Of the 5 000m2 space, 60 percent will be for storage of the art, leaving 2 000m2 for display space, seminar rooms and workshops. Students will make use of WAM, using it as a library but also learning the practical skill of curating their own art.
The best home
The WAM ball was set rolling in 2003 when a space analysis was done, helping to locate the best home on campus for the museum. Then a competition was held to select a design team to design the museum. Once this was done, it was possible to approach donors, which began in 2006. It took three-and-a-half years to raising the funds for phase one.
Wits University itself began the fundraising with a healthy donation of R10-million. Other major donors are Linda Givon, Rick and Caroline Menell, the CJ Petrow Foundation, and artist William Kentridge, who donated a work that was auctioned. Large and small anonymous donors have made valuable contributions.
"It's amazing that people are willing to finance this," says Charlton. "Seeing the scaffolding going up has re-invigorated the donors."
Wits' art collections go back to the 1920s, when the anthropology department starting collecting African art pieces for its ethnography teaching. It consists of some of Africa's rarest and finest artworks.
Its fine art collection began in the 1950s, with works collected for teaching purposes. In 1972, the late art collector Gertrude Posel donated money to the university to be used for acquiring contemporary art.
The university opened its first art gallery in Senate House in the early 1970s, in the space today occupied by the concourse coffee shop. Two further small galleries were added nearby, one created from money left by Posel. Their works are the core of what will make up the content of WAM.
"Wits was the first in South Africa to collect African art objects not merely for their ethnographic interest but more importantly for their aesthetic value.

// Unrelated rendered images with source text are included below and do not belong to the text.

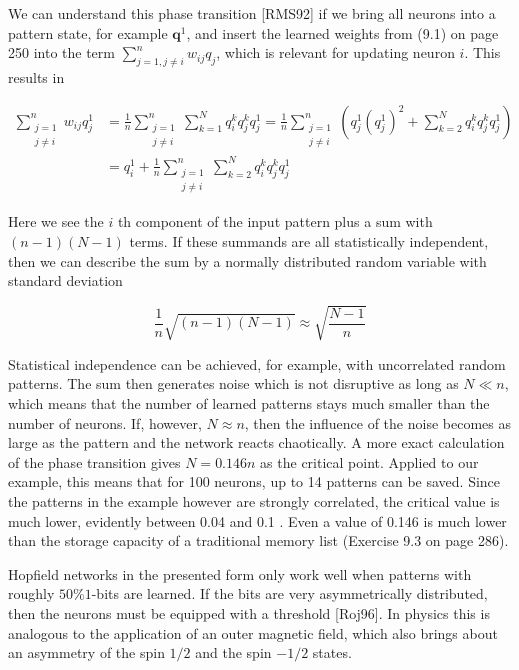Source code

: \documentclass[10pt]{book}
\begin{document}
\begin{center}
\begin{enumerate}
\begin{center}
\begin{center}
\begin{center}
We can understand this phase transition [RMS92] if we bring all neurons into a pattern state, for example $\boldsymbol{q}^{1}$, and insert the learned weights from (9.1) on page 250 into the term $\sum_{j=1, j \neq i}^{n} w_{i j} q_{j}$, which is relevant for updating neuron $i$. This results in

$$
\begin{aligned}
\sum_{\substack{j=1 \\
j \neq i}}^{n} w_{i j} q_{j}^{1} & =\frac{1}{n} \sum_{\substack{j=1 \\
j \neq i}}^{n} \sum_{k=1}^{N} q_{i}^{k} q_{j}^{k} q_{j}^{1}=\frac{1}{n} \sum_{\substack{j=1 \\
j \neq i}}^{n}\left(q_{j}^{1}\left(q_{j}^{1}\right)^{2}+\sum_{k=2}^{N} q_{i}^{k} q_{j}^{k} q_{j}^{1}\right) \\
& =q_{i}^{1}+\frac{1}{n} \sum_{\substack{j=1 \\
j \neq i}}^{n} \sum_{k=2}^{N} q_{i}^{k} q_{j}^{k} q_{j}^{1}
\end{aligned}
$$

Here we see the $i$ th component of the input pattern plus a sum with $(n-1)(N-1)$ terms. If these summands are all statistically independent, then we can describe the sum by a normally distributed random variable with standard deviation


$$
\frac{1}{n} \sqrt{(n-1)(N-1)} \approx \sqrt{\frac{N-1}{n}}
$$

Statistical independence can be achieved, for example, with uncorrelated random patterns. The sum then generates noise which is not disruptive as long as $N \ll n$, which means that the number of learned patterns stays much smaller than the number of neurons. If, however, $N \approx n$, then the influence of the noise becomes as large as the pattern and the network reacts chaotically. A more exact calculation of the phase transition gives $N=0.146 n$ as the critical point. Applied to our example, this means that for 100 neurons, up to 14 patterns can be saved. Since the patterns in the example however are strongly correlated, the critical value is much lower, evidently between 0.04 and 0.1 . Even a value of 0.146 is much lower than the storage capacity of a traditional memory list (Exercise 9.3 on page 286).

Hopfield networks in the presented form only work well when patterns with roughly $50 \% 1$-bits are learned. If the bits are very asymmetrically distributed, then the neurons must be equipped with a threshold [Roj96]. In physics this is analogous to the application of an outer magnetic field, which also brings about an asymmetry of the spin $1 / 2$ and the spin $-1 / 2$ states.


\end{center}
\end{center}
\end{center}
\end{enumerate}
\end{center}
\end{document}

Wits was likewise the first in South Africa to include African art in its teaching programme, in 1977," explains Charlton.

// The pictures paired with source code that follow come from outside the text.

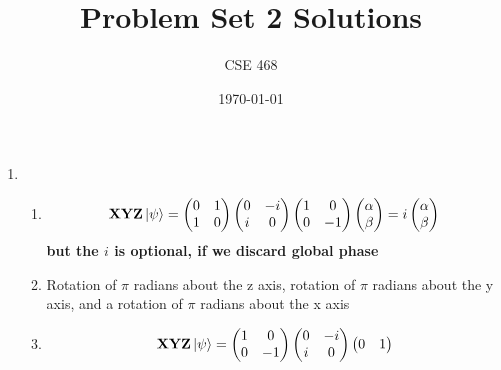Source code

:\documentclass[12pt]{article}
\title{Problem Set 2 Solutions}
\author{CSE 468}
\date{\today}
\begin{document}
\maketitle

\begin{enumerate}[font=\bfseries]
    \item 
    \begin{enumerate}
        \item \[ \mathbf{X}\mathbf{Y}\mathbf{Z}\ket{\psi} = 
                \begin{pmatrix} 
                0 & 1 \\
                1 & 0
                \end{pmatrix} 
                \begin{pmatrix} 
                0 & -i \\
                i & 0
                \end{pmatrix} 
                 \begin{pmatrix} 
                1 & 0 \\
                0 & -1
                \end{pmatrix} 
                 \begin{pmatrix} 
                \alpha \\ \beta
                \end{pmatrix} 
                =
                i
                \begin{pmatrix} 
                \alpha \\ \beta
                \end{pmatrix} 
                \] {\bf but the $i$ is optional, if we discard global phase}
        \item Rotation of $\pi$ radians about the z axis, rotation of $\pi$ radians about the y axis, and a rotation of $\pi$ radians about the x axis
        \item \[ \mathbf{X}\mathbf{Y}\mathbf{Z}\ket{\psi} = 
                \begin{pmatrix} 
                1 & 0 \\
                0 & -1
                \end{pmatrix} 
                \begin{pmatrix} 
                0 & -i \\
                i & 0
                \end{pmatrix} 
                 \begin{pmatrix} 
                0 & 1 \\

\end{pmatrix}\]
\end{enumerate}
\end{enumerate}
\end{document}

Since 1978, the university and Standard Bank have collaborated in acquiring art. With a budget supplied by the bank, Wits has undertaken to buy and administer the African art collection, at the same time using it for education. The collection is then jointly owned by both institutions.
In the same year, a generous donation was made to Wits by the late gallery owner, Vittorino Meneghelli. A purchasing grant from Wits goes towards acquiring contemporary art, but other sources are from donations, artists themselves and a range of other organisations.
Art history syllabus
Charlton says the acquisitions are determined by what the art history syllabus prescribes. But there's another factor - because Wits is not a commercial enterprise, it can "buy against the grain".
Art is collected from south, north, west and central Africa; a smaller portion comes from east Africa. The biggest segment of the collection is from South Africa. Works are bought from auctions, galleries and other sources, like Congolese dealers, who know what the university is looking for.
It loans a lot of work out to other institutions, such as Museum Africa, the Johannesburg Art Gallery and the Iziko South Africa National Gallery in Cape Town.
But it makes the art available on campus as well. The Wits Art and Literature Experience in 2009 asked for pieces to be showcased as part of the festival. When its Institute for Social and Economic Research or other departments hold symposiums and seminars, an art exhibition often accompanies the proceedings.
"The collections provide a powerful basis for offering the public an unrivalled experience of African art. Wits has prioritised the need to optimise the experience through the establishment of the Wits Art Museum, and in particular to achieve the vision of contributing to a common sense of nationhood through art," says Wits the vice-chancellor and principal, Loyiso Nongxa.